Mi occupo di riconoscibilità, credibilità e identità.
Potenzialmente un marchio può non avere migliaia di follower, ma può comunque essere di ispirazione e riferimento nella sua nicchia d’azione.
Un po’ come succedeva al commercio prima maniera: un negozio un tempo era importante fosse di riferimento nel suo quartiere. La sua popolarità nel quartiere, quando diveniva forte e consolidata, gli dava la possibilità di accogliere chi arrivava dai quartieri limitrofi e crescere sempre di più.
Impensabile che un’azienda abbia successo e cresca se non è progettata per questo, il rischio di implosione è altissimo.

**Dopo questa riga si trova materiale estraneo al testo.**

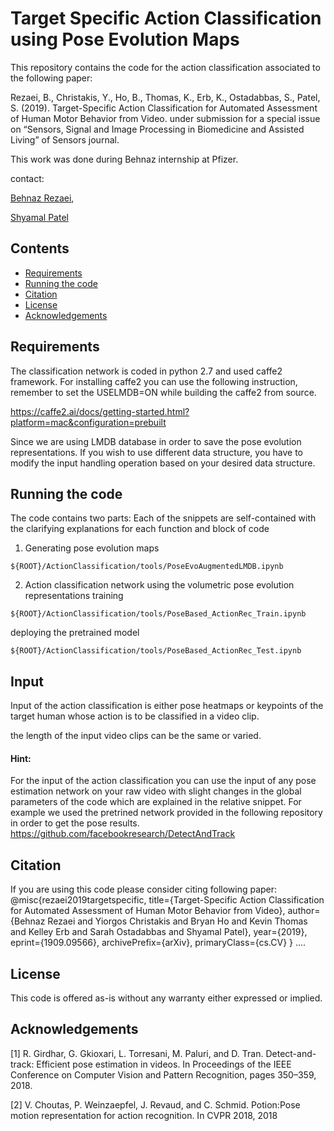 # Target Specific Action Classification using Pose Evolution Maps

This repository contains the code for the action classification associated to the following paper:

Rezaei, B., Christakis, Y., Ho, B., Thomas, K., Erb, K., Ostadabbas, S., Patel, S. (2019). Target-Specific Action Classification for Automated Assessment of Human Motor Behavior from Video. under submission for a special issue on “Sensors, Signal and Image Processing in Biomedicine and Assisted Living” of Sensors journal.

This work was done during Behnaz internship at Pfizer.

contact:

[Behnaz Rezaei](brezaei@ece.neu.edu),

[Shyamal Patel](Shyamal.Patel@pfizer.com)

## Contents   
*  [Requirements](#requirements)
*  [Running the code](#running-the-code)
*  [Citation](#citation)
*  [License](#license)
*  [Acknowledgements](#acknowledgements)

## Requirements
The classification network is coded in python 2.7 and used caffe2 framework.
For installing caffe2 you can use the following instruction, remember to set the USELMDB=ON while building the caffe2 from source.

https://caffe2.ai/docs/getting-started.html?platform=mac&configuration=prebuilt

Since we are using LMDB database in order to save the pose evolution representations. If you wish to use different data structure, you have to modify the input handling operation based on your desired data structure.

## Running the code
The code contains two parts:
Each of the snippets are self-contained with the clarifying explanations for each function and block of code
1. Generating pose evolution maps
```
${ROOT}/ActionClassification/tools/PoseEvoAugmentedLMDB.ipynb
```
2. Action classification network using the volumetric pose evolution representations
training
```
${ROOT}/ActionClassification/tools/PoseBased_ActionRec_Train.ipynb
```

deploying the pretrained model
```
${ROOT}/ActionClassification/tools/PoseBased_ActionRec_Test.ipynb
```

## Input
Input of the action classification is either pose heatmaps or keypoints of the target human whose action is to be classified in a video clip.


the length of the input video clips can be the same or varied.
#### Hint:
For the input of the action classification you can use the input of any pose estimation network on your raw video with slight changes in the global parameters of the code which are explained in the relative snippet. For example we used the pretrined network provided in the following repository in order to get the pose results.
https://github.com/facebookresearch/DetectAndTrack

## Citation
If you are using this code please consider citing following paper:
@misc{rezaei2019targetspecific,
    title={Target-Specific Action Classification for Automated Assessment of Human Motor Behavior from Video},
    author={Behnaz Rezaei and Yiorgos Christakis and Bryan Ho and Kevin Thomas and Kelley Erb and Sarah Ostadabbas and Shyamal Patel},
    year={2019},
    eprint={1909.09566},
    archivePrefix={arXiv},
    primaryClass={cs.CV}
}
....

## License
This code is offered as-is without any warranty either expressed or implied.
## Acknowledgements
[1] R. Girdhar, G. Gkioxari, L. Torresani, M. Paluri, and D. Tran. Detect-and-track: Efficient pose estimation in videos. In Proceedings of the IEEE Conference on Computer Vision and Pattern Recognition, pages 350–359, 2018.


[2] V. Choutas, P. Weinzaepfel, J. Revaud, and C. Schmid. Potion:Pose motion representation for action recognition. In CVPR
2018, 2018
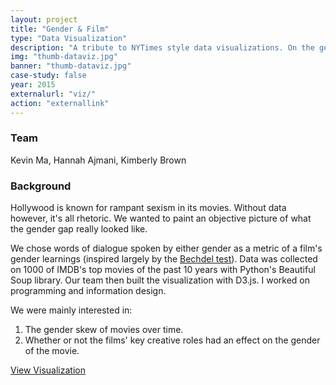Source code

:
 ```yaml
---
layout: project
title: "Gender & Film"
type: "Data Visualization"
description: "A tribute to NYTimes style data visualizations. On the gender split of dialogue in popular films."
img: "thumb-dataviz.jpg"
banner: "thumb-dataviz.jpg"
case-study: false
year: 2015
externalurl: "viz/"
action: "externallink"
---
```

### Team

Kevin Ma, Hannah Ajmani, Kimberly Brown

### Background

Hollywood is known for rampant sexism in its movies. Without data however, it's all rhetoric. We wanted to paint an objective picture of what the gender gap really looked like.

We chose words of dialogue spoken by either gender as a metric of a film's gender learnings (inspired largely by the <a href="http://bechdeltest.com/">Bechdel test</a>). Data was collected on 1000 of IMDB's top movies of the past 10 years with Python's Beautiful Soup library. Our team then built the visualization with D3.js. I worked on programming and information design.

We were mainly interested in:

1. The gender skew of movies over time.
2. Whether or not the films' key creative roles had an effect on the gender of the movie.

<a class="button" href="{{ site.url }}/viz/">View Visualization</a>
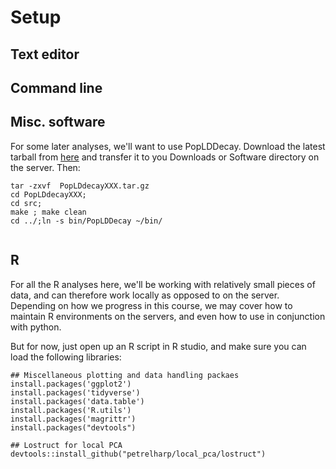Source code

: # Setup

## Text editor

## Command line

## Misc. software 

For some later analyses, we'll want to use PopLDDecay. Download the latest tarball from [here](https://github.com/BGI-shenzhen/PopLDdecay?tab=readme-ov-file) and transfer it to you Downloads or Software directory on the server. Then:

```
tar -zxvf  PopLDdecayXXX.tar.gz
cd PopLDdecayXXX;
cd src;
make ; make clean
cd ../;ln -s bin/PopLDDecay ~/bin/
```

```

```

## R
For all the R analyses here, we'll be working with relatively small pieces of data, and can therefore work locally as opposed to on the server. Depending on how we progress in this course, we may cover how to maintain R environments on the servers, and even how to use in conjunction with python.

But for now, just open up an R script in R studio, and make sure you can load the following libraries:

```
## Miscellaneous plotting and data handling packaes
install.packages('ggplot2')
install.packages('tidyverse')
install.packages('data.table')
install.packages('R.utils')
install.packages('magrittr')
install.packages("devtools")

## Lostruct for local PCA
devtools::install_github("petrelharp/local_pca/lostruct")
```

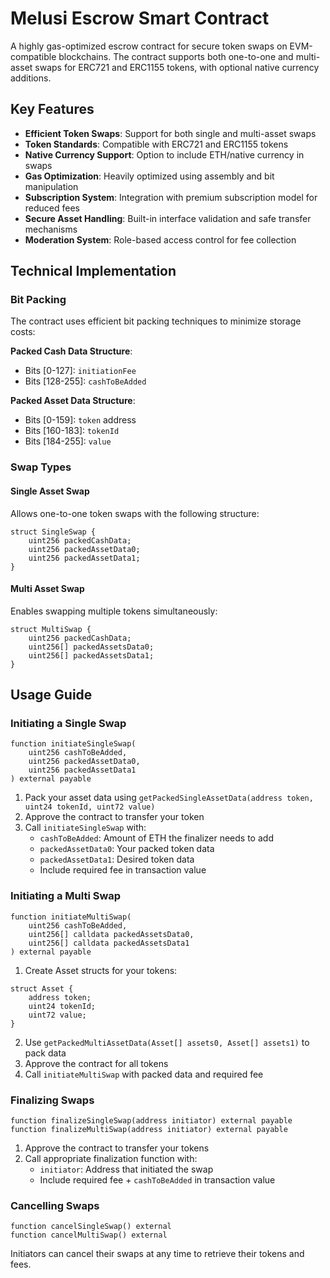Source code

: # Melusi Escrow Smart Contract

A highly gas-optimized escrow contract for secure token swaps on EVM-compatible blockchains. The contract supports both one-to-one and multi-asset swaps for ERC721 and ERC1155 tokens, with optional native currency additions.

## Key Features

- **Efficient Token Swaps**: Support for both single and multi-asset swaps
- **Token Standards**: Compatible with ERC721 and ERC1155 tokens
- **Native Currency Support**: Option to include ETH/native currency in swaps
- **Gas Optimization**: Heavily optimized using assembly and bit manipulation
- **Subscription System**: Integration with premium subscription model for reduced fees
- **Secure Asset Handling**: Built-in interface validation and safe transfer mechanisms
- **Moderation System**: Role-based access control for fee collection

## Technical Implementation

### Bit Packing

The contract uses efficient bit packing techniques to minimize storage costs:

**Packed Cash Data Structure**:
- Bits [0-127]: `initiationFee`
- Bits [128-255]: `cashToBeAdded`

**Packed Asset Data Structure**:
- Bits [0-159]: `token` address
- Bits [160-183]: `tokenId`
- Bits [184-255]: `value`

### Swap Types

#### Single Asset Swap
Allows one-to-one token swaps with the following structure:
```solidity
struct SingleSwap {
    uint256 packedCashData;
    uint256 packedAssetData0;
    uint256 packedAssetData1;
}
```

#### Multi Asset Swap
Enables swapping multiple tokens simultaneously:
```solidity
struct MultiSwap {
    uint256 packedCashData;
    uint256[] packedAssetsData0;
    uint256[] packedAssetsData1;
}
```

## Usage Guide

### Initiating a Single Swap

```solidity
function initiateSingleSwap(
    uint256 cashToBeAdded,
    uint256 packedAssetData0,
    uint256 packedAssetData1
) external payable
```

1. Pack your asset data using `getPackedSingleAssetData(address token, uint24 tokenId, uint72 value)`
2. Approve the contract to transfer your token
3. Call `initiateSingleSwap` with:
   - `cashToBeAdded`: Amount of ETH the finalizer needs to add
   - `packedAssetData0`: Your packed token data
   - `packedAssetData1`: Desired token data
   - Include required fee in transaction value

### Initiating a Multi Swap

```solidity
function initiateMultiSwap(
    uint256 cashToBeAdded,
    uint256[] calldata packedAssetsData0,
    uint256[] calldata packedAssetsData1
) external payable
```

1. Create Asset structs for your tokens:
```solidity
struct Asset {
    address token;
    uint24 tokenId;
    uint72 value;
}
```
2. Use `getPackedMultiAssetData(Asset[] assets0, Asset[] assets1)` to pack data
3. Approve the contract for all tokens
4. Call `initiateMultiSwap` with packed data and required fee

### Finalizing Swaps

```solidity
function finalizeSingleSwap(address initiator) external payable
function finalizeMultiSwap(address initiator) external payable
```

1. Approve the contract to transfer your tokens
2. Call appropriate finalization function with:
   - `initiator`: Address that initiated the swap
   - Include required fee + `cashToBeAdded` in transaction value

### Cancelling Swaps

```solidity
function cancelSingleSwap() external
function cancelMultiSwap() external
```

Initiators can cancel their swaps at any time to retrieve their tokens and fees.

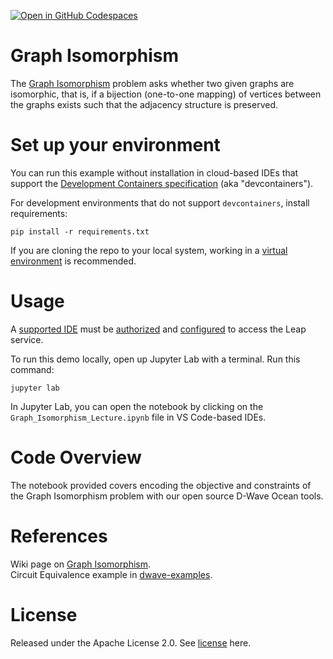 [![Open in GitHub Codespaces](
  https://img.shields.io/badge/Open%20in%20GitHub%20Codespaces-333?logo=github)](
  https://codespaces.new/dwave-training/graph-isomorphism-example?quickstart=1)

# Graph Isomorphism
The [Graph Isomorphism](https://en.wikipedia.org/wiki/Graph_isomorphism) problem asks whether two given graphs
are isomorphic, that is, if a bijection (one-to-one mapping) of vertices between the graphs exists such that
the adjacency structure is preserved.

# Set up your environment
You can run this example without installation in cloud-based IDEs that support 
the [Development Containers specification](https://containers.dev/supporting)
(aka "devcontainers").

For development environments that do not support ``devcontainers``, install 
requirements:

    pip install -r requirements.txt

If you are cloning the repo to your local system, working in a 
[virtual environment](https://docs.python.org/3/library/venv.html) is 
recommended.

# Usage
A [supported IDE](https://docs.dwavequantum.com/en/latest/leap_sapi/dev_env.html) must be [authorized](https://docs.dwavequantum.com/en/latest/ocean/leap_authorization.html#authorizing-access-to-the-leap-service) and [configured](https://docs.dwavequantum.com/en/latest/ocean/sapi_access_basic.html) to access the Leap service.

To run this demo locally, open up Jupyter Lab with a terminal.
Run this command:
```
jupyter lab
```

In Jupyter Lab, you can open the notebook by clicking on the 
``Graph_Isomorphism_Lecture.ipynb`` file in VS Code-based IDEs. 

# Code Overview
The notebook provided covers encoding the objective and constraints of the Graph Isomorphism problem
with our open source D-Wave Ocean tools.

# References
Wiki page on [Graph Isomorphism](https://en.wikipedia.org/wiki/Graph_isomorphism).\
Circuit Equivalence example in [dwave-examples](https://github.com/dwave-examples/circuit-equivalence).

# License
Released under the Apache License 2.0. See [license](LICENSE) here.

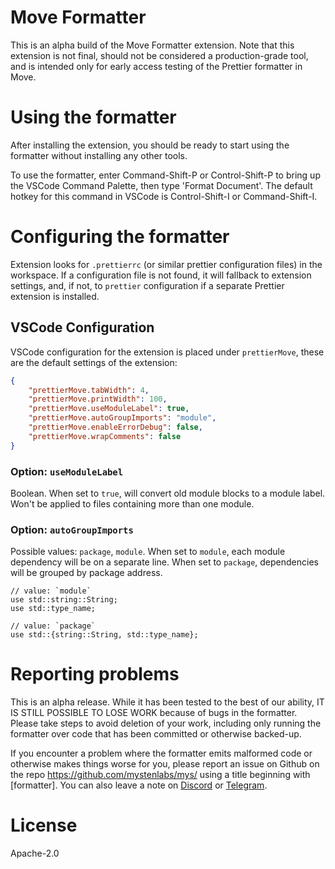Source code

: # Move Formatter

This is an alpha build of the Move Formatter extension. Note that this extension is not final, should not be considered a production-grade tool, and is intended only for early access testing of the Prettier formatter in Move.

# Using the formatter

After installing the extension, you should be ready to start using the formatter without installing any other tools.

To use the formatter, enter Command-Shift-P or Control-Shift-P to bring up the VSCode Command Palette, then type 'Format Document'. The default hotkey for this command in VSCode is Control-Shift-I or Command-Shift-I.

# Configuring the formatter

Extension looks for `.prettierrc` (or similar prettier configuration files) in the workspace. If a configuration file is not found, it will fallback to extension settings, and, if not, to `prettier` configuration if a separate Prettier extension is installed.

## VSCode Configuration

VSCode configuration for the extension is placed under `prettierMove`, these are the default settings of the
extension:

```json
{
	"prettierMove.tabWidth": 4,
	"prettierMove.printWidth": 100,
	"prettierMove.useModuleLabel": true,
	"prettierMove.autoGroupImports": "module",
	"prettierMove.enableErrorDebug": false,
	"prettierMove.wrapComments": false
}
```

### Option: `useModuleLabel`

Boolean. When set to `true`, will convert old module blocks to a module label. Won't be applied to files containing more than one module.

### Option: `autoGroupImports`

Possible values: `package`, `module`. When set to `module`, each module dependency will be on a separate line. When
set to `package`, dependencies will be grouped by package address.

```move
// value: `module`
use std::string::String;
use std::type_name;

// value: `package`
use std::{string::String, std::type_name};
```

# Reporting problems

This is an alpha release. While it has been tested to the best of our ability, IT IS STILL POSSIBLE TO LOSE WORK because of bugs in the formatter. Please take steps to avoid deletion of your work, including only running the formatter over code that has been committed or otherwise backed-up.

If you encounter a problem where the formatter emits malformed code or otherwise makes things worse for you, please report an issue on Github on the repo https://github.com/mystenlabs/mys/ using a title beginning with [formatter].
You can also leave a note on [Discord](https://discord.com/invite/mys) or [Telegram](https://t.me/+pxh89f8xU5RmYjNh).

# License

Apache-2.0
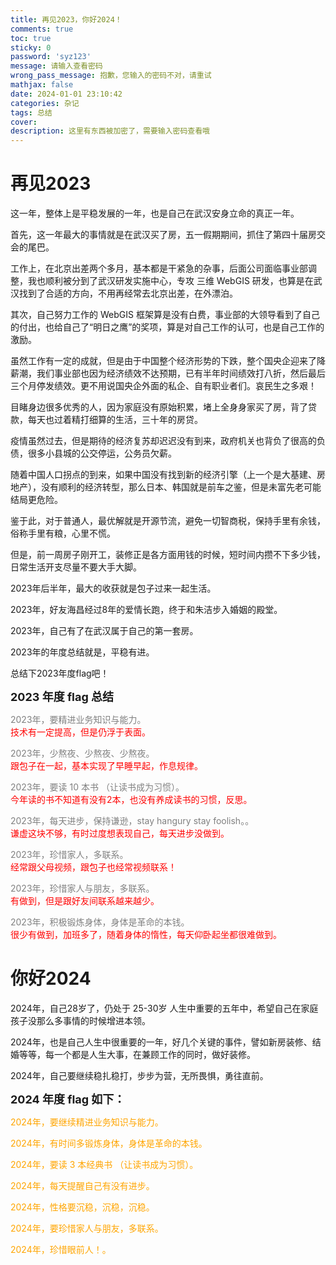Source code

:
 ```yaml
---
title: 再见2023，你好2024！
comments: true
toc: true
sticky: 0
password: 'syz123'
message: 请输入查看密码
wrong_pass_message: 抱歉，您输入的密码不对，请重试
mathjax: false
date: 2024-01-01 23:10:42
categories: 杂记
tags: 总结
cover:
description: 这里有东西被加密了，需要输入密码查看哦
---
```


# 再见2023

这一年，整体上是平稳发展的一年，也是自己在武汉安身立命的真正一年。

首先，这一年最大的事情就是在武汉买了房，五一假期期间，抓住了第四十届房交会的尾巴。

工作上，在北京出差两个多月，基本都是干紧急的杂事，后面公司面临事业部调整，我也顺利被分到了武汉研发实施中心，专攻 三维 WebGIS 研发，也算是在武汉找到了合适的方向，不用再经常去北京出差，在外漂泊。

其次，自己努力工作的 WebGIS 框架算是没有白费，事业部的大领导看到了自己的付出，也给自己了“明日之鹰”的奖项，算是对自己工作的认可，也是自己工作的激励。

虽然工作有一定的成就，但是由于中国整个经济形势的下跌，整个国央企迎来了降薪潮，我们事业部也因为经济绩效不达预期，已有半年时间绩效打八折，然后最后三个月停发绩效。更不用说国央企外面的私企、自有职业者们。哀民生之多艰！

目睹身边很多优秀的人，因为家庭没有原始积累，堵上全身身家买了房，背了贷款，每天也过着精打细算的生活，三十年的房贷。

疫情虽然过去，但是期待的经济复苏却迟迟没有到来，政府机关也背负了很高的负债，很多小县城的公交停运，公务员欠薪。

随着中国人口拐点的到来，如果中国没有找到新的经济引擎（上一个是大基建、房地产），没有顺利的经济转型，那么日本、韩国就是前车之鉴，但是未富先老可能结局更危险。

鉴于此，对于普通人，最优解就是开源节流，避免一切智商税，保持手里有余钱，俗称手里有粮，心里不慌。

但是，前一周房子刚开工，装修正是各方面用钱的时候，短时间内攒不下多少钱，日常生活开支尽量不要大手大脚。

2023年后半年，最大的收获就是包子过来一起生活。

2023年，好友海昌经过8年的爱情长跑，终于和朱洁步入婚姻的殿堂。

2023年，自己有了在武汉属于自己的第一套房。

2023年的年度总结就是，平稳有进。

总结下2023年度flag吧！

**<font size=4>2023 年度 flag 总结</font>** <br>

<font color=gray>2023年，要精进业务知识与能力。</font><br>
<font color=red> 技术有一定提高，但是仍浮于表面。</font> <br>

<font color=gray>2023年，少熬夜、少熬夜、少熬夜。</font><br>
<font color=red> 跟包子在一起，基本实现了早睡早起，作息规律。</font> <br>

<font color=gray>2023年，要读 10 本书 （让读书成为习惯）。</font><br>
<font color=red> 今年读的书不知道有没有2本，也没有养成读书的习惯，反思。</font> <br>

<font color=gray>2023年，每天进步，保持谦逊，stay hangury stay foolish。。</font><br>
<font color=red> 谦虚这块不够，有时过度想表现自己，每天进步没做到。</font> <br>

<font color=gray>2023年，珍惜家人，多联系。</font><br>
<font color=red> 经常跟父母视频，跟包子也经常视频联系！</font> <br>

<font color=gray>2023年，珍惜家人与朋友，多联系。</font> <br>
<font color=red> 有做到，但是跟好友间联系越来越少。</font>

<font color=gray>2023年，积极锻炼身体，身体是革命的本钱。</font> <br>
<font color=red> 很少有做到，加班多了，随着身体的惰性，每天仰卧起坐都很难做到。</font>

# 你好2024

2024年，自己28岁了，仍处于 25-30岁 人生中重要的五年中，希望自己在家庭孩子没那么多事情的时候增进本领。

2024年，也是自己人生中很重要的一年，好几个关键的事件，譬如新房装修、结婚等等，每一个都是人生大事，在兼顾工作的同时，做好装修。

2024年，自己要继续稳扎稳打，步步为营，无所畏惧，勇往直前。

**<font size=4>2024 年度 flag 如下：</font>** <br>

<font color=orange>

2024年，要继续精进业务知识与能力。<br>

2024年，有时间多锻炼身体，身体是革命的本钱。<br>

2024年，要读 3 本经典书 （让读书成为习惯）。<br>

2024年，每天提醒自己有没有进步。<br>

2024年，性格要沉稳，沉稳，沉稳。<br>

2024年，要珍惜家人与朋友，多联系。<br>

2024年，珍惜眼前人！。

</font>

Crescere molto e non essere strutturati per farlo è tanto rischioso quanto rimanere immobili. Ecco perché le prime domande nella mia ormai famosa intervista di inizio consulenza sono: che lavoro fai? Quali sono i tuoi obiettivi?
Domande apparentemente banali, ma basilari per tracciare la strada di un’attività.
La velocità con cui il commercio si muove negli ultimi anni, le nuove consapevolezze del cliente e i recenti strumenti di vendita mettono chi ha mire imprenditoriali di fronte a scelte ben precise, impongono una chiarezza progettuale.
Ed ecco di cosa avevo bisogno anch’io, di chiarezza e di fiducia verso qualcuno che non fossi solo io.
Ed ecco che oggi il mio progetto ha dei nomi e cognomi che non sono solo il mio, cresce con idee che non sono solo le mie e si presenta ai clienti con una struttura non necessariamente legata solo alla mia persona.
Una buona idea senza un buon progetto di realizzazione è solo una delle tante buone idee, una buona idea ha valore non per chi la pensa ma per chi decide di realizzarla nel migliore dei modi!